*PROBLEM TO WORK ON*
Take the data from its first line. Print each line exactly until the line containing "HandleAloadEPC(5) \circseq pc := 34 \\" has been printed too.

*DATA PROVIDED*
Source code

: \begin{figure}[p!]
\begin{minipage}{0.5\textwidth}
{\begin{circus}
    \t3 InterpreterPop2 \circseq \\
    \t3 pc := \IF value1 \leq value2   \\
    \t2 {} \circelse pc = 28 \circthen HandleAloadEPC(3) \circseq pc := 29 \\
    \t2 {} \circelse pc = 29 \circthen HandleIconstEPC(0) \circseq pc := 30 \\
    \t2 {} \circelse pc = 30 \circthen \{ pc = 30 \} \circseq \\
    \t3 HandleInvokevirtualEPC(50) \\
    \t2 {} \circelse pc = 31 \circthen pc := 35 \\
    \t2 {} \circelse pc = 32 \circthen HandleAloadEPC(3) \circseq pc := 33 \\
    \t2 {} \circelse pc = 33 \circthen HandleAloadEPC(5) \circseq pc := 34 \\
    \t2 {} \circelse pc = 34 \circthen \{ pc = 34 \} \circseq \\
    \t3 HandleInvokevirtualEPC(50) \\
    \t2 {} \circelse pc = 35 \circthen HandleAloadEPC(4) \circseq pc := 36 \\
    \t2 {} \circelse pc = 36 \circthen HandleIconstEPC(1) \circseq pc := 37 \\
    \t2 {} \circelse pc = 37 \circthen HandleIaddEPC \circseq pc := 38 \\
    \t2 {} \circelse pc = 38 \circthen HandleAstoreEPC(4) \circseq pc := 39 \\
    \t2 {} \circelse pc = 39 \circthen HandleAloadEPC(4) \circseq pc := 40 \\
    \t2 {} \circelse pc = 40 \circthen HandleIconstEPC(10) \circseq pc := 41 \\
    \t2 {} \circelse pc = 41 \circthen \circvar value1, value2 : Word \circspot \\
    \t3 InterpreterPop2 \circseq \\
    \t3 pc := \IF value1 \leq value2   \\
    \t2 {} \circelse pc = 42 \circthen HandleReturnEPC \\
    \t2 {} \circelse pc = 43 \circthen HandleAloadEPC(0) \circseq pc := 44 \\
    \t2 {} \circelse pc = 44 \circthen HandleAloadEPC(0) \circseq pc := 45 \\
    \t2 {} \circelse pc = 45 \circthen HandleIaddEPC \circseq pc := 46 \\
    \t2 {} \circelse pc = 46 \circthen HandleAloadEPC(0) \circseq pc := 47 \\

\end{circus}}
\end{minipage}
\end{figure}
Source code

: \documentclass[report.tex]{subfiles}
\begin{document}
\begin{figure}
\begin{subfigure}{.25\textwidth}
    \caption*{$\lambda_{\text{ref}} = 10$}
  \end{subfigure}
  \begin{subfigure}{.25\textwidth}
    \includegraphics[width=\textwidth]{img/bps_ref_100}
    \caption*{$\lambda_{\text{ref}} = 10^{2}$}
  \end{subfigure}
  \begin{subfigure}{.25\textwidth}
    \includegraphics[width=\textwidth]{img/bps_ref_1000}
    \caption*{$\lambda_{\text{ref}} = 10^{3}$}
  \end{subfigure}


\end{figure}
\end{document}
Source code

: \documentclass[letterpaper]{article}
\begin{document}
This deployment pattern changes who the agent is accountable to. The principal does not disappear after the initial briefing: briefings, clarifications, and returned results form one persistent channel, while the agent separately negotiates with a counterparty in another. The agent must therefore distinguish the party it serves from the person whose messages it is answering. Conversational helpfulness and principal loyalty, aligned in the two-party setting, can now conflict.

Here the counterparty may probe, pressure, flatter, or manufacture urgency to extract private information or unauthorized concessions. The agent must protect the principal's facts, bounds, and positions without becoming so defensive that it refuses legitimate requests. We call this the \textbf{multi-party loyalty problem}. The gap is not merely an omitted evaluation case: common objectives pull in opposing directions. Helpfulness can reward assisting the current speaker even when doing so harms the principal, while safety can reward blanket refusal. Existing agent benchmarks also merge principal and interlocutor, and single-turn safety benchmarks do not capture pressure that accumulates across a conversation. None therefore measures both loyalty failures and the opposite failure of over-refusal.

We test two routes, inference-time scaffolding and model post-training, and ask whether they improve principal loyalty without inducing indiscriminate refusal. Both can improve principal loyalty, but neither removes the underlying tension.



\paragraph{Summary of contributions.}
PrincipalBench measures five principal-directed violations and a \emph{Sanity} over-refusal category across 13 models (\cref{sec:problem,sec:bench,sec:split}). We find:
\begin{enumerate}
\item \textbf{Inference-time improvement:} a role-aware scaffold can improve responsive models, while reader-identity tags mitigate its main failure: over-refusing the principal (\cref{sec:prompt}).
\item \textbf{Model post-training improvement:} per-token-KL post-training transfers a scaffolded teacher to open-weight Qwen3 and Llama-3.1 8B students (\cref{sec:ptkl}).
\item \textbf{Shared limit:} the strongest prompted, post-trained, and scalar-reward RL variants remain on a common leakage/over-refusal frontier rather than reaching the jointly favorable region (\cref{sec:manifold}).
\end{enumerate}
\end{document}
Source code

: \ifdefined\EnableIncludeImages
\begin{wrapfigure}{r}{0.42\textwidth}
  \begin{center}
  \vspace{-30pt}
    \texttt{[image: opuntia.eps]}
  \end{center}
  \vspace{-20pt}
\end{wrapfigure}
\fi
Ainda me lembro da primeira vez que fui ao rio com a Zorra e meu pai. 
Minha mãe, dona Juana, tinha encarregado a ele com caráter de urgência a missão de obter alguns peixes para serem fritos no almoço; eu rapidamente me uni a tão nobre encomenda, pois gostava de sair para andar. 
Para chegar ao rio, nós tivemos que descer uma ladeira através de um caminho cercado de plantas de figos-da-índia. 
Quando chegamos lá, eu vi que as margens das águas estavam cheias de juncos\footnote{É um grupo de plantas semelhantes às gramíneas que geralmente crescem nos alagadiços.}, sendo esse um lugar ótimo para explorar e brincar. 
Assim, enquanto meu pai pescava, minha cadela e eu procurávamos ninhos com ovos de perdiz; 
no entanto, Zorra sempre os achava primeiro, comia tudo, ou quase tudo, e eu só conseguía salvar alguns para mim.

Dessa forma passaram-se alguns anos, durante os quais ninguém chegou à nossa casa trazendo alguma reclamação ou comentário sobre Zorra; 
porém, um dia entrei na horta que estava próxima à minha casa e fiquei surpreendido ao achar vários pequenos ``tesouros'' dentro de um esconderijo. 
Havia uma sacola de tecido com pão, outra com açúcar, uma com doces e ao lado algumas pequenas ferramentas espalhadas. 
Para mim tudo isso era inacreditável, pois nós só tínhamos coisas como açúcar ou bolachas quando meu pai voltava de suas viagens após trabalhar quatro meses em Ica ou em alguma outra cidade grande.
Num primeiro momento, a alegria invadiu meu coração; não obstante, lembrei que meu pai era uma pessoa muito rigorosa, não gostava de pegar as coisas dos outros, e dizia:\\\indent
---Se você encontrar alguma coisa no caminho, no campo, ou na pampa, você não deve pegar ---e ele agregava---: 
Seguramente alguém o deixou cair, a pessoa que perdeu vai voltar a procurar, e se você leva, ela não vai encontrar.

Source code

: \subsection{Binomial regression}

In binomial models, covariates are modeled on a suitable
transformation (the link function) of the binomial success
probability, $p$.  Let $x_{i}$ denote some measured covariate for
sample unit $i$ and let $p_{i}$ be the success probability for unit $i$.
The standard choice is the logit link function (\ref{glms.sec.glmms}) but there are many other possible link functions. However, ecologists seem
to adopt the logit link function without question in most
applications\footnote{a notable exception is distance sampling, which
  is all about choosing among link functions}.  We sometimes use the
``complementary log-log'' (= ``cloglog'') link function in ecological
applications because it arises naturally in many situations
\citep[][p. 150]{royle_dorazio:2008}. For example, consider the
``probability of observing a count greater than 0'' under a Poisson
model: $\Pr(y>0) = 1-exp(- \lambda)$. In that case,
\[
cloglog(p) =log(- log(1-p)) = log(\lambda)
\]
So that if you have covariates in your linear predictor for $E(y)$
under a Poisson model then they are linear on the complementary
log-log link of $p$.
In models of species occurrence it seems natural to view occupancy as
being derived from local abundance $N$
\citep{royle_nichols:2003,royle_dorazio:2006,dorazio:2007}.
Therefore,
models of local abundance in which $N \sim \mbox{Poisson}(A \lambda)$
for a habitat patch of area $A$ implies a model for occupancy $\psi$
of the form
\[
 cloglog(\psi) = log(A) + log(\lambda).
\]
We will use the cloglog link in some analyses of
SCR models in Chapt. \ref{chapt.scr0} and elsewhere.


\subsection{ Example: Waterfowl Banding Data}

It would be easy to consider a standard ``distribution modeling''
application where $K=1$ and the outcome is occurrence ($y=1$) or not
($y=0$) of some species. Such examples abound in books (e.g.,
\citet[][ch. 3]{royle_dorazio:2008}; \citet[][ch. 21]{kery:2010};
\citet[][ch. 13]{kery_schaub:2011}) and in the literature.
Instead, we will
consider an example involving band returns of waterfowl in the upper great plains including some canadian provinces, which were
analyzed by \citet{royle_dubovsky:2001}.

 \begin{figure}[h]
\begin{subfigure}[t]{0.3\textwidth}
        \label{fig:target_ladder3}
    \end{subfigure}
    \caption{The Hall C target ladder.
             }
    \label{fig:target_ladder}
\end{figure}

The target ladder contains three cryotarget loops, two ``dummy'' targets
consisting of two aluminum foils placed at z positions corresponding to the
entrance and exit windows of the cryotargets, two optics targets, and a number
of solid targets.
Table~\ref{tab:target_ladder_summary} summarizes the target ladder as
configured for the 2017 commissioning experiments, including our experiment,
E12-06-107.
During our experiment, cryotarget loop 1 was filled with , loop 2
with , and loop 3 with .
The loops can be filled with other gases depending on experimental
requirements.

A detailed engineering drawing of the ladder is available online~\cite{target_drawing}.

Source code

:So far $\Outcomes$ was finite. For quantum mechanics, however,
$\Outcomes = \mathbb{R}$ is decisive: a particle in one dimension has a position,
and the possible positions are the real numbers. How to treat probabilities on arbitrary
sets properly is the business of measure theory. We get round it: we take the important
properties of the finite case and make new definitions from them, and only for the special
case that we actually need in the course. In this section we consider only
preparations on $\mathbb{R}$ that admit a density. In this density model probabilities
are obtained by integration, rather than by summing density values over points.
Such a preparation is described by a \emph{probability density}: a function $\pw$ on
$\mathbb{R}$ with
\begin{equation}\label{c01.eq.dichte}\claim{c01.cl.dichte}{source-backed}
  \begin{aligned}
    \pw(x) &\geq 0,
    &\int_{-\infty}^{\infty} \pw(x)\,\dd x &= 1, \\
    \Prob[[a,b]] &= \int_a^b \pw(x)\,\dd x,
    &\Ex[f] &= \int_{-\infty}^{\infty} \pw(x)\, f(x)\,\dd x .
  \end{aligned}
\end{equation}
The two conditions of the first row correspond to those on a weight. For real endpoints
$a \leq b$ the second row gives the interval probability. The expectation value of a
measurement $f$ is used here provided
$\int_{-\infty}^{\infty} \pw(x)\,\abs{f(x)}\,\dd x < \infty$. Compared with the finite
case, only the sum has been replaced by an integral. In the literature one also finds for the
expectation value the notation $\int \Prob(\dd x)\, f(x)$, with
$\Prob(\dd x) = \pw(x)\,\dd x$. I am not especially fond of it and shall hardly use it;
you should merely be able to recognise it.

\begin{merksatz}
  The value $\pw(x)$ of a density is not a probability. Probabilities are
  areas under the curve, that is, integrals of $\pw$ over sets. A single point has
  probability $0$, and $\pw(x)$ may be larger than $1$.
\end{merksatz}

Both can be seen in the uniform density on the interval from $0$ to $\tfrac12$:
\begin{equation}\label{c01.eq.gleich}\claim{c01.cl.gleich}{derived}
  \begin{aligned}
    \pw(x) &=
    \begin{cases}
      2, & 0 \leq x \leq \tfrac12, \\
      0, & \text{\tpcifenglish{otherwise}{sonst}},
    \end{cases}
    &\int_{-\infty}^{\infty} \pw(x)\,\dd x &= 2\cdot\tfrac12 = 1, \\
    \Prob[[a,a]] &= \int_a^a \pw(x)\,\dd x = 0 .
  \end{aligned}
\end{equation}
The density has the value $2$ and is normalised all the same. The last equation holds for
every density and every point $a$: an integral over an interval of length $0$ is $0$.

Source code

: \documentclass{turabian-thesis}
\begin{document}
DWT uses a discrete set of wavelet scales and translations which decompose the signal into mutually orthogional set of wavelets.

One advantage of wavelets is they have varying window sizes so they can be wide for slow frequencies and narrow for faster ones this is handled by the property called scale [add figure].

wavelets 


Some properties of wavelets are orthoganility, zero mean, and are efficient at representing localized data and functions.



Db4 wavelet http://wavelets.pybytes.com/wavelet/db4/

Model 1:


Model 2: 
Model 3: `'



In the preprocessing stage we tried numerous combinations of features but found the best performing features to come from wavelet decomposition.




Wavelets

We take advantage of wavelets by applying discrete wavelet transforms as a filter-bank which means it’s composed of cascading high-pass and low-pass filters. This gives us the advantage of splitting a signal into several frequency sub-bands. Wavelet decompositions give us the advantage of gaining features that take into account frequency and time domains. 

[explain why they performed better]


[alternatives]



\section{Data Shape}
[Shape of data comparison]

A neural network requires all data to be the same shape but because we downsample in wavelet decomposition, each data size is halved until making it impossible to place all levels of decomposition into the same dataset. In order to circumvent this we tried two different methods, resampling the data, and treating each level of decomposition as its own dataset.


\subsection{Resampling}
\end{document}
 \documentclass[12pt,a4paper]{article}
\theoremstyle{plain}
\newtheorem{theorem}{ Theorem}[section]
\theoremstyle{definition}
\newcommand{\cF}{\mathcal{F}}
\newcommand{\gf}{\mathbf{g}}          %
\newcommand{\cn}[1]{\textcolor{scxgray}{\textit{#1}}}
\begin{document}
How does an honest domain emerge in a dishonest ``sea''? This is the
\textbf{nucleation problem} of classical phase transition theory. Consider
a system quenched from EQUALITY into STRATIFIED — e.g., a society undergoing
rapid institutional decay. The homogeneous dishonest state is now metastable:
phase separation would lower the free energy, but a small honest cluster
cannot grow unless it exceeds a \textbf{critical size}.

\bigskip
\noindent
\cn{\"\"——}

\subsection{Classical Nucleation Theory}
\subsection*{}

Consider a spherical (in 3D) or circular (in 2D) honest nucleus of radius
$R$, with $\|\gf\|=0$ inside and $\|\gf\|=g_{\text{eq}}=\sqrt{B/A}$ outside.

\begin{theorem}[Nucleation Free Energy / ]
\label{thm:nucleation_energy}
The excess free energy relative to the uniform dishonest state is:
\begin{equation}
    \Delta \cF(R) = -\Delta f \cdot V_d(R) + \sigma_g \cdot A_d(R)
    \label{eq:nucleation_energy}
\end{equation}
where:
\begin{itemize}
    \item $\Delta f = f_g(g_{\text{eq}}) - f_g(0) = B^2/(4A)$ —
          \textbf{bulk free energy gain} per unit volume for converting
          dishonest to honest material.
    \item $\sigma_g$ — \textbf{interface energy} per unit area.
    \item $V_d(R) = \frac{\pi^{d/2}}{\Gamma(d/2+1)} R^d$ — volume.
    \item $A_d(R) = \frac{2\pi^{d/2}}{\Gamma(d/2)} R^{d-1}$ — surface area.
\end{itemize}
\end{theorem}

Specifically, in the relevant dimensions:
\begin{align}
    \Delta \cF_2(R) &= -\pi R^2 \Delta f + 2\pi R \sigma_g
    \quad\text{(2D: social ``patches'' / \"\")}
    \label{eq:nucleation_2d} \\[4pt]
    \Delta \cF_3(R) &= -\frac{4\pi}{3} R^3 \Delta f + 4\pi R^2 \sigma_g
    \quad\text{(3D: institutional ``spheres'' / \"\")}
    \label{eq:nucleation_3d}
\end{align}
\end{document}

*SOLUTION TO THIS TASK*
Source code

: \begin{figure}[p!]
\begin{minipage}{0.5\textwidth}
{\begin{circus}
    \t3 InterpreterPop2 \circseq \\
    \t3 pc := \IF value1 \leq value2   \\
    \t2 {} \circelse pc = 28 \circthen HandleAloadEPC(3) \circseq pc := 29 \\
    \t2 {} \circelse pc = 29 \circthen HandleIconstEPC(0) \circseq pc := 30 \\
    \t2 {} \circelse pc = 30 \circthen \{ pc = 30 \} \circseq \\
    \t3 HandleInvokevirtualEPC(50) \\
    \t2 {} \circelse pc = 31 \circthen pc := 35 \\
    \t2 {} \circelse pc = 32 \circthen HandleAloadEPC(3) \circseq pc := 33 \\
    \t2 {} \circelse pc = 33 \circthen HandleAloadEPC(5) \circseq pc := 34 \\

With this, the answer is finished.